Abdul el Joven, encaramado en lo alto del camello, se dejaba llevar hacia Tánger. Le parecía ver todas las cosas como desde el repecho de una torre.
Había salido de Larache, hecho noche en Arcila y, ahora, bajo el sol de primavera, se acercaba a Tánger conjugando unos verbos holandeses.
Las camellos, avanzando con largas zancadas, en el extremo de su cuello encorvado movían sus cabezas de reptiles hacia todas las direcciones, como si les interesara extraordinariamente lo que ocurría en la carretera y los sembradíos laterales. Pero a los costados de la carretera no ocurría nada extraordinario. De tanto en tanto, pesados, enormes, pasaban vertiginosos camiones cargados de mercadería, y Abdul el Joven pensaba que el tráfico de carga económica servido por camellos no se prolongaría durante mucho tiempo.
¡Malditos europeos! ¡Lo destruían todo!
Abdul el Joven venía pensando en numerosos problemas. Aparentemente estaba al servicio de Mahomet el Sordo, pero, secretamente, trabajaba para Alí el Negro. Alí el Negro había vivido durante cierto tiempo en Francia y se había jugado la piel muchas veces al servicio de Abd El Krim Jartabi. Evidentemente, Alí el Negro estaba vinculado al gran movimiento panislámico y algún día moriría ahorcado, apuñalado o ametrallado por algún terrorista europeo.
“—Tú irás muy lejos —le decía Alí el Negro a nuestro joven camellero—. Eres más astuto que una mujerzuela y hablas el inglés. ¡Quién hablara el inglés! Prepárate a sustituirme aquí en Tánger para cuando me asesinen, pero no te olvides que todavía te falta mucho que aprender. ¿Cómo distinguirías un vulgar trabajo de cemento de un clandestino preparativo de fortificación? ¿Cómo distinguirías una apócrifa cancha de tenis de la base de cemento para una pieza de grueso calibre? ¿Cuándo vas a aprender a usar el telémetro y el teodolito? Lo único que conoces es el inglés, porque tu honorable padre, posiblemente en un momento de locura, te obligó a estudiarlo.

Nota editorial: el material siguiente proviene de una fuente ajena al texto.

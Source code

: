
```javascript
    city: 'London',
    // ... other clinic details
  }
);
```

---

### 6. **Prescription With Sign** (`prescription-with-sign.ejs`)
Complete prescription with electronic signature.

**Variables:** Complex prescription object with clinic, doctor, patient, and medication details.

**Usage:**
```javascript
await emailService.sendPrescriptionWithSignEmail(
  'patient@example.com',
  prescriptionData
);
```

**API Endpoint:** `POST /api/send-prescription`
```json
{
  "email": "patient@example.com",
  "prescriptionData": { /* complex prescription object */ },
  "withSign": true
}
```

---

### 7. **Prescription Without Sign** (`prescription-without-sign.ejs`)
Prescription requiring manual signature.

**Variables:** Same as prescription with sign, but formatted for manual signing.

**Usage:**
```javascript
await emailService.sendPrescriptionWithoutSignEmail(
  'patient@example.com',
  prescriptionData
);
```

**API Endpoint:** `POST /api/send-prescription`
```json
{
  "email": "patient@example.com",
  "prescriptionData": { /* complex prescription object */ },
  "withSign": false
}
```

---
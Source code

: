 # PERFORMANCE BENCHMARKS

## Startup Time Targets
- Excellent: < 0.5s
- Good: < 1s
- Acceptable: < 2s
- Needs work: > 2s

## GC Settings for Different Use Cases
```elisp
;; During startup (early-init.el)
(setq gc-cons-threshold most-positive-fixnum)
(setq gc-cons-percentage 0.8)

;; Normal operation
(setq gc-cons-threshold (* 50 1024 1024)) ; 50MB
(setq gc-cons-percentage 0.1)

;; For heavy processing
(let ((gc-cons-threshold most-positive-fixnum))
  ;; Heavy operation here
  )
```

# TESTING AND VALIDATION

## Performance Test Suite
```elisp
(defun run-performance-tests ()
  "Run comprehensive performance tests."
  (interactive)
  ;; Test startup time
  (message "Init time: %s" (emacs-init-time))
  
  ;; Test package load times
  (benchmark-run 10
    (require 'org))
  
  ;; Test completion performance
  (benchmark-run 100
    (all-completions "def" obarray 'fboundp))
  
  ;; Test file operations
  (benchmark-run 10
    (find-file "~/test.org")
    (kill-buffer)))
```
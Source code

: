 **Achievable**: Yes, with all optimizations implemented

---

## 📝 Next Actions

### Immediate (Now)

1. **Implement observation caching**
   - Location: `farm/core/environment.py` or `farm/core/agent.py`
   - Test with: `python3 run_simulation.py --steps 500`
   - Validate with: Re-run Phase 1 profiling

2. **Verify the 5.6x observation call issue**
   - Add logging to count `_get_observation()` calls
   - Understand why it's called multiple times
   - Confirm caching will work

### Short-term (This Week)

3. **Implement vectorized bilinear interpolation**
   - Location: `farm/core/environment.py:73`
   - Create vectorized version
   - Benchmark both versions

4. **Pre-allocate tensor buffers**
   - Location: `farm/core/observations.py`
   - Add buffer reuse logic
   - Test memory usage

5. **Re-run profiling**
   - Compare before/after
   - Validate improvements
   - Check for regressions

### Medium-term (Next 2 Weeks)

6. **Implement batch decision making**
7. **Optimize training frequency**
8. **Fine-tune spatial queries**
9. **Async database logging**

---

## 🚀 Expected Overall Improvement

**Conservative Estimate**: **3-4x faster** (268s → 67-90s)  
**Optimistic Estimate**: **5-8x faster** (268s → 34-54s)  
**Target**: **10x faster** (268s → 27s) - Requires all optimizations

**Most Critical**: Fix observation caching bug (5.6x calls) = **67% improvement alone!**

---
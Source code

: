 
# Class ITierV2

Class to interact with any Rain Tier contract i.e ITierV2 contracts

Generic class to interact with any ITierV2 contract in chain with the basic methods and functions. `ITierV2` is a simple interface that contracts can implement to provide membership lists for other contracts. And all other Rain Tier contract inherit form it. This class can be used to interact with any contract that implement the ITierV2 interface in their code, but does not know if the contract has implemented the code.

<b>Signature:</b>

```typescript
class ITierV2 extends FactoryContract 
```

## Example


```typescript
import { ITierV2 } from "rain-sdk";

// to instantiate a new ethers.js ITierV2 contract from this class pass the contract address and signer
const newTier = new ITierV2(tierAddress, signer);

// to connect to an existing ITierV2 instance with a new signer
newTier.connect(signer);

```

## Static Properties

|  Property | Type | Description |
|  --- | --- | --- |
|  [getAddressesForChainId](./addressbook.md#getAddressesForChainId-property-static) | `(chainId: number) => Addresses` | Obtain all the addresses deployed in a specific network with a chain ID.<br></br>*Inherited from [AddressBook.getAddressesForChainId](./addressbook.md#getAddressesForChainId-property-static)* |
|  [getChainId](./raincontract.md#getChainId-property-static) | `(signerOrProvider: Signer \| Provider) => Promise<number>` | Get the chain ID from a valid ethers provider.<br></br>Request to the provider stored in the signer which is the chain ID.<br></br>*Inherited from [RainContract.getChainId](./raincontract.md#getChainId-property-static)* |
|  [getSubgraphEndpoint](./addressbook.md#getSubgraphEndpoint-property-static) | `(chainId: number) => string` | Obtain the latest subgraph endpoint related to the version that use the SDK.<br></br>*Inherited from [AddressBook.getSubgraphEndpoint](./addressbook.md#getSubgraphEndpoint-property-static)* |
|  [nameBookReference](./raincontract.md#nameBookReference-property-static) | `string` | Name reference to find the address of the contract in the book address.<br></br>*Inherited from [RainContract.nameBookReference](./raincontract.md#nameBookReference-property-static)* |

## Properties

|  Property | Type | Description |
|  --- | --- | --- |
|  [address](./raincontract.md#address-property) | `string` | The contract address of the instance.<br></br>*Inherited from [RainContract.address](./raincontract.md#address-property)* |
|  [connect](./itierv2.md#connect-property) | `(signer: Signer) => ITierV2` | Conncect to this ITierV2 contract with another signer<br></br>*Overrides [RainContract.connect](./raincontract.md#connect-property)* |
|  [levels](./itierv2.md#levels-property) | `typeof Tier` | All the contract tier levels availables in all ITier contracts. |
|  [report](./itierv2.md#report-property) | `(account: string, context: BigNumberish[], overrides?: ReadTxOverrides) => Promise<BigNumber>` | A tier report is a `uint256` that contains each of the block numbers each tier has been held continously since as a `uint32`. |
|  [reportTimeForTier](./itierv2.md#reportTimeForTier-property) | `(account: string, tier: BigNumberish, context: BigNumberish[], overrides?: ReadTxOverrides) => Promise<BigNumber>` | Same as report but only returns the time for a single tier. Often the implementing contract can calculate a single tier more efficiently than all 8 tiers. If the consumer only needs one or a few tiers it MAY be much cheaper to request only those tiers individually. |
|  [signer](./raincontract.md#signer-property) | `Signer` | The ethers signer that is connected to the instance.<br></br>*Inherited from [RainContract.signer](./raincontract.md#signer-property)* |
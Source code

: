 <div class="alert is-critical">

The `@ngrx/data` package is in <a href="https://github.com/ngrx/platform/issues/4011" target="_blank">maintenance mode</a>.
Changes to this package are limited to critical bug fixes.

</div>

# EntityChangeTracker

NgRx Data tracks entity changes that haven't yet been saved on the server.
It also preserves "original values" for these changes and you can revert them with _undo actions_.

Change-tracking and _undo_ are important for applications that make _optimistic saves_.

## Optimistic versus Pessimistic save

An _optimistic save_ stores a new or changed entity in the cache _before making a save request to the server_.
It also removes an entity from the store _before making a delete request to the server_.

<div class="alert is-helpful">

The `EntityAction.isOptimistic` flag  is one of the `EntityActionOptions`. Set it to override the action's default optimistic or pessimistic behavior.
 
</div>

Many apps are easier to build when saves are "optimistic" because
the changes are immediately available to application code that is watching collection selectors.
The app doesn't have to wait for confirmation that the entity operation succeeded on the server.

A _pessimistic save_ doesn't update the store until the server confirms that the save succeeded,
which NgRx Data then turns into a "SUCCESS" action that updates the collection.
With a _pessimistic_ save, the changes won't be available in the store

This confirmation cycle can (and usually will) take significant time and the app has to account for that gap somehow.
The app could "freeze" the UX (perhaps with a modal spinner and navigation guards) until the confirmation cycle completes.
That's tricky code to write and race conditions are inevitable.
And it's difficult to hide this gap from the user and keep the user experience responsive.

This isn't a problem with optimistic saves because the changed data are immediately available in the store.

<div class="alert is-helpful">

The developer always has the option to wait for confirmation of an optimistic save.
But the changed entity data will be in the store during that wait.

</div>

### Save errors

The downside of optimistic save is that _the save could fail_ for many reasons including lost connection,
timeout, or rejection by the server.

Como Abdul el Joven no tenía nada que hacer, escuchaba respetuosamente estos discursos de su tío, y Alí el Negro, con la boquilla de su narguile prendida entre los carnudos labios, proseguía, al tiempo que olía, una rosa amarilla:
—Acuérdate de estudiar el holandés, que es el idioma de toda el África. Aprende el alemán también, si puedes. Mézclate con el pueblo. Vive constantemente con el pueblo. Mientras no puedas pasar por un cargador de agua, por un domador de serpientes, por un bebedor de fuego, no serás un perfecto espía. A tu próxima vuelta de Larache te tendré alistado un hombre que te enseñará a domesticar serpientes. Ello te será muy útil.
Bajo un sol de fuego que iluminaba los ondulantes prados herbosos, Abdul el joven venía conjugando verbos holandeses y recordando al mismo tiempo estas conversaciones con Alí el Negro. De paso, meditaba en una extraña confidencia que le había hecho un agente de Alí el Negro.
Fue en Arcila. Hacía ya horas que había salido de Arcila. El agente de Alí el Negro en Arcila vivía a unos pasos del famoso y abandonado palacio del cherif Muley Hamed. No lejos del palacio del cherif había un tinglado, y bajo el tinglado un montón de paja. Allí, sentados en cuclillas sobre la paja, se reunían los conductores de camellos, esquiladores de burros y campesinos de los alrededores. En tanto que los haraposos, con el pelo remojado, esperaban a que les afeitaran la cabeza, el barbero que trabajaba al servicio de Alí el Negro solía escuchar, aparentando indiferencia, curiosas noticias e interesantes informes. Luego, diligentemente, los transmitía a su amo.
Pues bien; Abdul el Joven fue y se sentó en cuclillas bajo el tinglado. Un adolescente de labios rojos se acercó a Abdul, le besó con familiaridad en la boca y luego le remojó la cabeza. A continuación, con su gran navaja, se le acercó el barbero, y mientras le afeitaba la cabeza, le susurró al oído:
—Comunícale a Alí el Negro que hace dos semanas viven aquí dos extranjeros. Son alemanes. No se mueven de la costa y meten sus coloradas narices en todos los rincones del río Lecuss. También puedes decirle que el otro día estuvo aquí con ellos Mahomet el Tangerino...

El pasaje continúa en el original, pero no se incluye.